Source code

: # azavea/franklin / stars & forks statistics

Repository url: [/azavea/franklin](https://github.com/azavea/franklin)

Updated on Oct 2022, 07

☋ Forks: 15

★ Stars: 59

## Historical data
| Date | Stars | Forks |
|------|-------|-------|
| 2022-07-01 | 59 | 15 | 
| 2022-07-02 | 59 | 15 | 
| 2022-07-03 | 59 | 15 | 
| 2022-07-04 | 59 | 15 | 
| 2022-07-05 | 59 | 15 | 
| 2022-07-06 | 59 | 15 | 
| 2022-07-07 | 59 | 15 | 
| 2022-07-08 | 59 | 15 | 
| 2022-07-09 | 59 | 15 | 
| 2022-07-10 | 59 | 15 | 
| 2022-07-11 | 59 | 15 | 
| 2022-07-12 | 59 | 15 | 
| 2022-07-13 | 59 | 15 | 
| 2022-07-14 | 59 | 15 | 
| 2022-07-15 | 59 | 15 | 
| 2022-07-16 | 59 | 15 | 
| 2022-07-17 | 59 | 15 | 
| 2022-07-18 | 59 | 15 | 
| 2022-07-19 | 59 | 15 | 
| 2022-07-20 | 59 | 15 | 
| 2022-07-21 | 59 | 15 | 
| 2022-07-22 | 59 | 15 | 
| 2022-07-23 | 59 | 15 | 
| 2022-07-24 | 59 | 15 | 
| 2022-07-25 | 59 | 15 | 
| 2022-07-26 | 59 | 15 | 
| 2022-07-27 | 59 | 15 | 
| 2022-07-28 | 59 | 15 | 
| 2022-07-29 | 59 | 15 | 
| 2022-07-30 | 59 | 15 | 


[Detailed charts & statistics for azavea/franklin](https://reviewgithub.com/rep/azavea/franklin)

What you need to do | From the line holding "2022-07-26 | 59 | 15 |" through the last line above, reproduce each line exactly and add nothing.

Expected output |
| 2022-07-26 | 59 | 15 | 
| 2022-07-27 | 59 | 15 | 
| 2022-07-28 | 59 | 15 | 
| 2022-07-29 | 59 | 15 | 
| 2022-07-30 | 59 | 15 | 


[Detailed charts & statistics for azavea/franklin](https://reviewgithub.com/rep/azavea/franklin)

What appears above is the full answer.